Forget cyberpunk: Char Davies is remaking virtual reality along human lines.
Jun 13, 1998 | I find myself among the stars. As I exhale and fall, the sky goes gray, then bright -- heavens lost against a light that softens and leaves me within a brush stroke forest, among simple, almost calligraphic forms, the trunks of trees that seem to rise into forever. Those stars, like snow, leave the heights and drift down.
I have been here before; in the winters of a New England childhood, amid the crowded thin trunks, the endless oaks of the forest beyond my home.
A stream, black and quick, runs from behind to beyond, and I flow into it, bobbing gently. While I should seize the moment and explore this new world, I am content to relax, and breathe, and watch the moon glide against the sky ...
The water softens; its reflections turn from white to a robin's-egg blue and, gently, other colors appear. The forest floor loses its frosting of snow and becomes a pulsating carpet in yellow and violet, the trees a riot of early, bright leaves -- as if Monet's God has been loosed in this world and paints its spring.
Throw away your preconceived notions of virtual reality. Trash all of the adolescent fantasies of violence and disembodiment of William Gibson, the hormone-charged visions of Neal Stephenson and the weakling efforts of a hundred cyberpunk imitators. With the recent premier of "Iphimhre" at the National Gallery of Canada, Char Davies has redefined our place in cyberspace, and made the virtual world seem more human than our own.
Not that this was entirely unexpected. As a visual artist almost alone in a world of scientists and mathematicians, the Toronto-born Davies has been on a decade-long mission to wipe the slate of the hard-edged black-and-neon engineering-as-aesthetic that everyone associates with virtual reality (think "Tron," or "Johnny Mnemonic"). With a painter's sensibility, Davies has aggressively pursued a single goal: the presentation of an ambiguous vision using that most precise of modern palettes, computer graphics, bringing the body into cyberspace with an interface driven by breath and balance.

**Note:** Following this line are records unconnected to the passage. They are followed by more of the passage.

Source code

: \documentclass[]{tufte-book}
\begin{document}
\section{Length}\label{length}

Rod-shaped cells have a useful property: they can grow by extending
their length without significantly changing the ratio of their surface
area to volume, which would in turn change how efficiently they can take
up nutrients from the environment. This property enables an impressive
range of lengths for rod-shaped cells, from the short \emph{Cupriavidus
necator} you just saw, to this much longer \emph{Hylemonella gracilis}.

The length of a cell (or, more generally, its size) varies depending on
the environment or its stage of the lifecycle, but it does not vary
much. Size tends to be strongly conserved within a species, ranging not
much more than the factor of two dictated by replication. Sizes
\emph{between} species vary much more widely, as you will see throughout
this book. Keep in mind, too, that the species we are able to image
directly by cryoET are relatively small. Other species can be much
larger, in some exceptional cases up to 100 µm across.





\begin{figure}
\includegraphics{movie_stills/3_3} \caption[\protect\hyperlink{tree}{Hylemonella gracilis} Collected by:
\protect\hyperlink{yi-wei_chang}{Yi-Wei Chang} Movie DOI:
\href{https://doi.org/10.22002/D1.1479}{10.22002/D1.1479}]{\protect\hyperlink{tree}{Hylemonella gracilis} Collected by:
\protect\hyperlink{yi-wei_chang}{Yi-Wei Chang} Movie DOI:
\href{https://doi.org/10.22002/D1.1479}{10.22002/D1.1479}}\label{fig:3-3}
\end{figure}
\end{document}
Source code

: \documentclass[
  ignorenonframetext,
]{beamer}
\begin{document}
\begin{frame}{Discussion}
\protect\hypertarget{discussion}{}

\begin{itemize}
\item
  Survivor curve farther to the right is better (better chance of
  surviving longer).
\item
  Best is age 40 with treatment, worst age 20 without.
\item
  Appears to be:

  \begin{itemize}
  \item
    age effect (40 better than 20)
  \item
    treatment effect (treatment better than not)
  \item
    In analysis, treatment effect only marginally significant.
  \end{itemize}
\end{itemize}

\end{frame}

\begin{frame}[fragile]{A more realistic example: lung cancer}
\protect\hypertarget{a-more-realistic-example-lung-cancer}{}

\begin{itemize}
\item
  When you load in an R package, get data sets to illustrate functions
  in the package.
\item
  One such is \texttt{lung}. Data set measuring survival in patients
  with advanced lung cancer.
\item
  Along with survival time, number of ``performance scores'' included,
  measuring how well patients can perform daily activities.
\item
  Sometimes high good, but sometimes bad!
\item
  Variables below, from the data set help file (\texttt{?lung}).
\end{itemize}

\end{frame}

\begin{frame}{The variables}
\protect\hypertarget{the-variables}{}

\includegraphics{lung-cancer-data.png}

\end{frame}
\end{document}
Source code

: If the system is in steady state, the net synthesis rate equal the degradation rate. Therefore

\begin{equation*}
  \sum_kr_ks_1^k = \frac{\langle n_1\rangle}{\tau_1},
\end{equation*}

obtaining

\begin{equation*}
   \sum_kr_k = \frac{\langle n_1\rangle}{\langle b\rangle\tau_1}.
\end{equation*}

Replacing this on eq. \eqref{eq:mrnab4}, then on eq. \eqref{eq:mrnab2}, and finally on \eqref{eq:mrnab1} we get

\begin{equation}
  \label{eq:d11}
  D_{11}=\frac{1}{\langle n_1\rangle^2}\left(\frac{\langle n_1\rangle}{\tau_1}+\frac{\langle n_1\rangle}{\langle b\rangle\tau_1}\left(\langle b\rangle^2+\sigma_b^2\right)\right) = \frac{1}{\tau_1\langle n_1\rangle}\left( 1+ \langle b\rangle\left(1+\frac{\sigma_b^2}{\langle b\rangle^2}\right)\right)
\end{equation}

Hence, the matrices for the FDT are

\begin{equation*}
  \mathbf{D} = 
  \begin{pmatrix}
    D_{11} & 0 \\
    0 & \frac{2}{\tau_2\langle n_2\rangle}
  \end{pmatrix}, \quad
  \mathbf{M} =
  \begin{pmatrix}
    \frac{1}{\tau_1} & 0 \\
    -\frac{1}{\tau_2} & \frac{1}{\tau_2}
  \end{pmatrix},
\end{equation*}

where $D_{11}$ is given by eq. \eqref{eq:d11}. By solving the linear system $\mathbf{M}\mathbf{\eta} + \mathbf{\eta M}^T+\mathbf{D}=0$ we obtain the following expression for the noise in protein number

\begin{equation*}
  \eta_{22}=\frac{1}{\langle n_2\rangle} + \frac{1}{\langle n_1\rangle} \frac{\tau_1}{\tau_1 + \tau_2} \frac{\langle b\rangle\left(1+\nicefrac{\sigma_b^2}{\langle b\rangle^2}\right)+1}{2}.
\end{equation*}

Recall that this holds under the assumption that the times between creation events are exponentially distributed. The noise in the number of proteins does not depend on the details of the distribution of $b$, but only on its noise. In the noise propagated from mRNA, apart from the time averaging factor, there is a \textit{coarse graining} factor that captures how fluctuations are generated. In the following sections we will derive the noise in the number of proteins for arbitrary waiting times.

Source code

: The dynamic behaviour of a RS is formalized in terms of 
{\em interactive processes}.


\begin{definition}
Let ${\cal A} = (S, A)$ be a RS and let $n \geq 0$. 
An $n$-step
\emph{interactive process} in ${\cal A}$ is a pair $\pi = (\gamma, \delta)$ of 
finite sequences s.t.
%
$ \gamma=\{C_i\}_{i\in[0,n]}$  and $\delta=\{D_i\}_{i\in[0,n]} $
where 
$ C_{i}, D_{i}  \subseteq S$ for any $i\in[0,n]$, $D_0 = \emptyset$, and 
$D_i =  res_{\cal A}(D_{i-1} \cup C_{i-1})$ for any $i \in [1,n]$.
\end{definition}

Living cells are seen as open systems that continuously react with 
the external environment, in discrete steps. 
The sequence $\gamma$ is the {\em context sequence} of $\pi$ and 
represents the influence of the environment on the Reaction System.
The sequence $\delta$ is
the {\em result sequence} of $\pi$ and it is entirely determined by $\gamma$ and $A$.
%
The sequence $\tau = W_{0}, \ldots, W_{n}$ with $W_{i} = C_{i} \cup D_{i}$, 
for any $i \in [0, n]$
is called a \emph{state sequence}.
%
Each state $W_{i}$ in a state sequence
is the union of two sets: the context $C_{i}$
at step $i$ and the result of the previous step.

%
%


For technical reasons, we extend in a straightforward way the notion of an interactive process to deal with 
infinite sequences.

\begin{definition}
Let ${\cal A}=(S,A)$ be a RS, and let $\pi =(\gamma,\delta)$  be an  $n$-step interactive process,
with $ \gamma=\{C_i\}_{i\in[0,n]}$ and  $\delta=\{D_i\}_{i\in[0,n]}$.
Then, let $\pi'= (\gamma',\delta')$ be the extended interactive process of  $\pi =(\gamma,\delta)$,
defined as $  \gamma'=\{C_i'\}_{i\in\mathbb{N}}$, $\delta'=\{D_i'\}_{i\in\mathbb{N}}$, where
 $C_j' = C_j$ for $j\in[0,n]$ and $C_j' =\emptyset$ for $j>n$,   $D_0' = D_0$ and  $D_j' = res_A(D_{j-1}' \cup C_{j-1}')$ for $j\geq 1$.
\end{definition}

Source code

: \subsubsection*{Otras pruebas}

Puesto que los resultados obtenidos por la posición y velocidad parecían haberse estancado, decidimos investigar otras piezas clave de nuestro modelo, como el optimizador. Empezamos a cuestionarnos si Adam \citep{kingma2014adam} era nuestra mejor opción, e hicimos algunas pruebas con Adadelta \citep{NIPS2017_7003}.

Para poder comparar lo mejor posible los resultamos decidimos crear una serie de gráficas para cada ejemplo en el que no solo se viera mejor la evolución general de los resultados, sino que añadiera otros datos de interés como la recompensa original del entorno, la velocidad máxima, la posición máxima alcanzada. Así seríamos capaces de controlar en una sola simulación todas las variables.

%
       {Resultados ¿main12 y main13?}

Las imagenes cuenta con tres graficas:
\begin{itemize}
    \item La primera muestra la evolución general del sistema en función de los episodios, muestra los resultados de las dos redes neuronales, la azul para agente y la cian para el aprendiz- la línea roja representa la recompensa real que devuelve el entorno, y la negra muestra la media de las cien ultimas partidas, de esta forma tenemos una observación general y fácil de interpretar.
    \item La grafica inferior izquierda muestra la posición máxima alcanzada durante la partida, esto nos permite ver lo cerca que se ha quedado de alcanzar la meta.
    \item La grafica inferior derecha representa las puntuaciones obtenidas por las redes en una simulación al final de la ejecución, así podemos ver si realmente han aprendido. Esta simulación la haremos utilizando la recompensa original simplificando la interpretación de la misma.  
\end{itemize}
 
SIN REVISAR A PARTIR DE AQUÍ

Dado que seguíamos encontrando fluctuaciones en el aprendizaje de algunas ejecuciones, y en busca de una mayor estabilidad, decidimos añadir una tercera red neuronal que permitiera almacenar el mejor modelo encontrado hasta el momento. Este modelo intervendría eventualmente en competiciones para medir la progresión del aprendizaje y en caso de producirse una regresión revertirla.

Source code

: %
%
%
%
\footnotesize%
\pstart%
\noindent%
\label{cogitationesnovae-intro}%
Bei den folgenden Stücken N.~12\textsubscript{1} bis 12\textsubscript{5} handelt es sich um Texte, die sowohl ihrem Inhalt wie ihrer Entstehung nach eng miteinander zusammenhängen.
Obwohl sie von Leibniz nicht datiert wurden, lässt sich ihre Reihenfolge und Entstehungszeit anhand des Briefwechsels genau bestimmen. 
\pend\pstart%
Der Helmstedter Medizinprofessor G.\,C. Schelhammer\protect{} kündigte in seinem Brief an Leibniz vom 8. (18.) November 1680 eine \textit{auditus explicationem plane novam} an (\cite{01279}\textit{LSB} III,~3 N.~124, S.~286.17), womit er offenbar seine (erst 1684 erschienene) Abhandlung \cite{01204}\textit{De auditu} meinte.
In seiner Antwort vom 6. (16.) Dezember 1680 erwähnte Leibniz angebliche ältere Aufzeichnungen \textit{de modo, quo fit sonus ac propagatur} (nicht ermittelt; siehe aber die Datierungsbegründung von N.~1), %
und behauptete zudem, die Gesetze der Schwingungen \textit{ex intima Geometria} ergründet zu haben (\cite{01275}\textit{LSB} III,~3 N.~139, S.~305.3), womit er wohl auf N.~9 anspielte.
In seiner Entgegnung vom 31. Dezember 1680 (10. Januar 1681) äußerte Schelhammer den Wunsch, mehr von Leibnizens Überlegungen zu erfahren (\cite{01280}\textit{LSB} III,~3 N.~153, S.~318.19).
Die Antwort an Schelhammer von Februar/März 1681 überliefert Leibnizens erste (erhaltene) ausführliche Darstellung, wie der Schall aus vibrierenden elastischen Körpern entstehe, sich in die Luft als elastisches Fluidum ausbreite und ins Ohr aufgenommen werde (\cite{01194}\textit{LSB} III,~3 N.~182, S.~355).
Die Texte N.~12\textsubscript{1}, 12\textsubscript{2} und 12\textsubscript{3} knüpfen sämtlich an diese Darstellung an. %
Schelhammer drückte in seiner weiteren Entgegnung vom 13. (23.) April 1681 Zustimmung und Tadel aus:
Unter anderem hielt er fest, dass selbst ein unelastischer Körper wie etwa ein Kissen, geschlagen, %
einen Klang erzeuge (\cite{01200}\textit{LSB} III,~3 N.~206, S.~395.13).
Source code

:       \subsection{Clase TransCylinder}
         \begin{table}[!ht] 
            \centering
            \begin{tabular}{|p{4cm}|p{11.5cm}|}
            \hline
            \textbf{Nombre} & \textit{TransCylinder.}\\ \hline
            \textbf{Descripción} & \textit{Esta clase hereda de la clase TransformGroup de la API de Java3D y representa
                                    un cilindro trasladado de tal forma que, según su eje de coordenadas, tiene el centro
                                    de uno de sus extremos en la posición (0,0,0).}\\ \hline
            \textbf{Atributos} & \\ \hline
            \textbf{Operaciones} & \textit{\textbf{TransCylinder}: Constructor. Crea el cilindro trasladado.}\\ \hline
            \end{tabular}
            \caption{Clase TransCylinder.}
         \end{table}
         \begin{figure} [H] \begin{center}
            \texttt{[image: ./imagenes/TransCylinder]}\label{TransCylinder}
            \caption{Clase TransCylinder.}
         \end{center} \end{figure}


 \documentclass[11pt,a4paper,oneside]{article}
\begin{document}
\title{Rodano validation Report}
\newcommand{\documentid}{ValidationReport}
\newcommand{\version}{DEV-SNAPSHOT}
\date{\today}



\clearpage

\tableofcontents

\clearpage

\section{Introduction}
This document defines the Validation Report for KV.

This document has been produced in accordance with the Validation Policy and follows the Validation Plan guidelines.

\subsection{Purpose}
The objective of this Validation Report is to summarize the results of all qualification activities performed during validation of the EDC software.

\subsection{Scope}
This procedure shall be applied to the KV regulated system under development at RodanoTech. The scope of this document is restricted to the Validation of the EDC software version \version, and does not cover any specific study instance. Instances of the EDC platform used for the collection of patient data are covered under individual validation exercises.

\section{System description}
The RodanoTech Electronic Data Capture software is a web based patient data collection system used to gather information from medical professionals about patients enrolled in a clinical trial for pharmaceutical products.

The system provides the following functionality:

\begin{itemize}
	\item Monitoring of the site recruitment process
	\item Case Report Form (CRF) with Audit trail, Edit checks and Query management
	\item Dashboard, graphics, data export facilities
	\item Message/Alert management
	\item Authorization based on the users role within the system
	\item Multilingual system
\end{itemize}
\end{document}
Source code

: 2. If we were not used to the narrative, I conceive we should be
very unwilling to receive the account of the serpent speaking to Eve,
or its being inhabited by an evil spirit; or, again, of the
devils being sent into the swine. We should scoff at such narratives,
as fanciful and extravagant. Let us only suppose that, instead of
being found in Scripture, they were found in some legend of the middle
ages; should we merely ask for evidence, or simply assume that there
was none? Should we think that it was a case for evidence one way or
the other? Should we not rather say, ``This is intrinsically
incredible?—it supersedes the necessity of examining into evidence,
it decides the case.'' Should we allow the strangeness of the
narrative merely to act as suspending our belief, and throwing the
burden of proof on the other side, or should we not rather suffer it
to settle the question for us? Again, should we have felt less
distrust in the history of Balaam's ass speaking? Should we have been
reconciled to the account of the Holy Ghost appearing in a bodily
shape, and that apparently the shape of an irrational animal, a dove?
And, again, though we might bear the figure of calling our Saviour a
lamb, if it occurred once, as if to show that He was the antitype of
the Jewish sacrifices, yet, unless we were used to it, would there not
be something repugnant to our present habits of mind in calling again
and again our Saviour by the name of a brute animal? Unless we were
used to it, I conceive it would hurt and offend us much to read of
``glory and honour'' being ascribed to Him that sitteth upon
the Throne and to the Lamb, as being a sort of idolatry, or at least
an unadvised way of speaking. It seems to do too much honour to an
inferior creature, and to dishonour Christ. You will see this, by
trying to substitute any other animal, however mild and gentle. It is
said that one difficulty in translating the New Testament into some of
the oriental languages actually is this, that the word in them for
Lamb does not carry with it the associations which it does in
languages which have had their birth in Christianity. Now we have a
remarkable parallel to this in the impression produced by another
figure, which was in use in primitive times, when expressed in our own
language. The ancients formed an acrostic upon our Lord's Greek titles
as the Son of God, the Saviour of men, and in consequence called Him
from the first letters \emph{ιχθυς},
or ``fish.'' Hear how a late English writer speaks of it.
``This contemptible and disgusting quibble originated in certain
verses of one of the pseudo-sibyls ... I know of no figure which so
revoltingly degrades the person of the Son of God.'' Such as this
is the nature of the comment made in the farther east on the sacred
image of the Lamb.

Such paradoxical efforts define Davies. A former Marxist who traveled to Deng-era China, she's now a software millionaire. As a painter amid engineers, she explored their code to find expression of her own aesthetic sensibilities; and, although she's the outstanding auteur of the virtual world, she spends most of her time in the gentle woods of southeastern Quebec. Without Davies' constant influence, computer graphics would likely look a lot less natural, incapable of expressing the richness we associate with the living, organic world.